In the village of Los Ranchos a county building was dedicated, and up in Taos one Felipe Cordova issued a press release. Cordova announced his plan to organize a Hispanic Million Man March on the nation's capitol next January, to precede the presidential inauguration. His story, while interesting, lacked the video elements that inspire television coverage. There was no archive footage of the first of his proposed series of marches. Held last December, it drew 28 people.
The wife of an American MIA from Vietnam was the local link to a national item. New techniques in DNA testing might finally identify the missing soldier's remains.

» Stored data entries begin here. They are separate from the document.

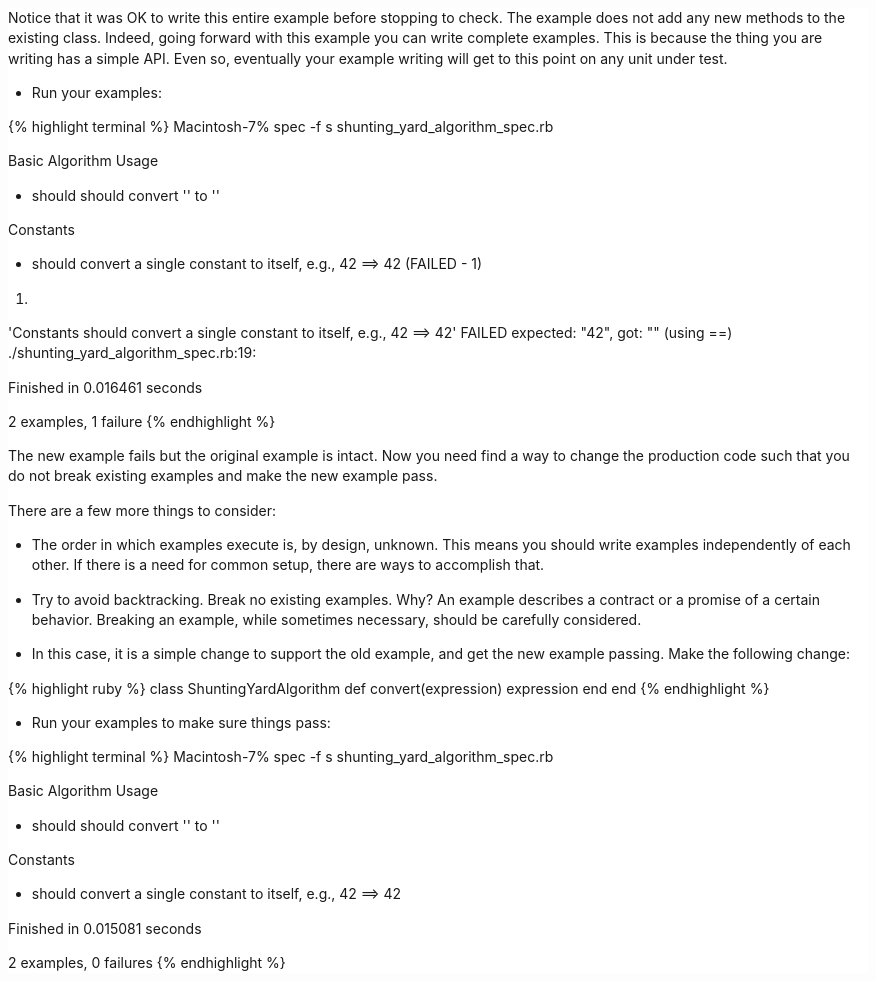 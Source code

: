 Notice that it was OK to write this entire example before stopping to check. The example does not add any new methods to the existing class. Indeed, going forward with this example you can write complete examples. This is because the thing you are writing has a simple API. Even so, eventually your example writing will get to this point on any unit under test.

* Run your examples:

{% highlight terminal %}
Macintosh-7% spec -f s shunting_yard_algorithm_spec.rb

Basic Algorithm Usage
- should should convert '' to ''

Constants
- should convert a single constant to itself, e.g., 42 ==> 42 (FAILED - 1)

1)
'Constants should convert a single constant to itself, e.g., 42 ==> 42' FAILED
expected: "42",
     got: "" (using ==)
./shunting_yard_algorithm_spec.rb:19:

Finished in 0.016461 seconds

2 examples, 1 failure
{% endhighlight %}

The new example fails but the original example is intact. Now you need find a way to change the production code such that you do not break existing examples and make the new example pass. 

There are a few more things to consider:
* The order in which examples execute is, by design, unknown. This means you should write examples independently of each other. If there is a need for common setup, there are ways to accomplish that.
* Try to avoid backtracking. Break no existing examples. Why? An example describes a contract or a promise of a certain behavior. Breaking an example, while sometimes necessary, should be carefully considered.

* In this case, it is a simple change to support the old example, and get the new example passing. Make the following change:

{% highlight ruby %}
class ShuntingYardAlgorithm
  def convert(expression)
    expression
  end
end
{% endhighlight %}

* Run your examples to make sure things pass:

{% highlight terminal %}
Macintosh-7% spec -f s shunting_yard_algorithm_spec.rb

Basic Algorithm Usage
- should should convert '' to ''

Constants
- should convert a single constant to itself, e.g., 42 ==> 42

Finished in 0.015081 seconds

2 examples, 0 failures
{% endhighlight %}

The show producer of the ten o'clock news would probably lead with the "Lobos," the New Mexico University basketball team with a wolf mascot. The early news would have to lead with the other kind of lobo, the endangered wolf.
Was there any interesting story of the day? "I'd have to go with the squash lady," suggested the weekend assignment editor.
One Alice Vargas of Albuquerque had reportedly sighted Jesus in a squash. The viewers of the southwest have a real interest in miracles. Several years ago, Jesus in the Tortilla made headlines for weeks, and one year a similar miracle was discovered in the pattern of a knot in a piece of firewood.
In a land where pretty much everyone knows someone who says they saw a UFO, heard the Taos Hum, or rented a cabin to the members of Heavens Gate, remarkable sightings are a part of life.
Saturday there was also a report that a horse had been mutilated near El Paso Texas, presumably by aliens, who extracted the reproductive organs of the unfortunate mare. I wonder why this happened on a remote ranch. Why couldn't the aliens go to the livestock auction, like everyone else, and buy the horse? ("Sold to the little fella in green.")
As Saturday drew to a close, the assignment editor dialed the squash lady. "If it's interesting to me," he said, "it's probably interesting to everyone, because I've seen it and heard it all."
By Sunday, the squash lady was news.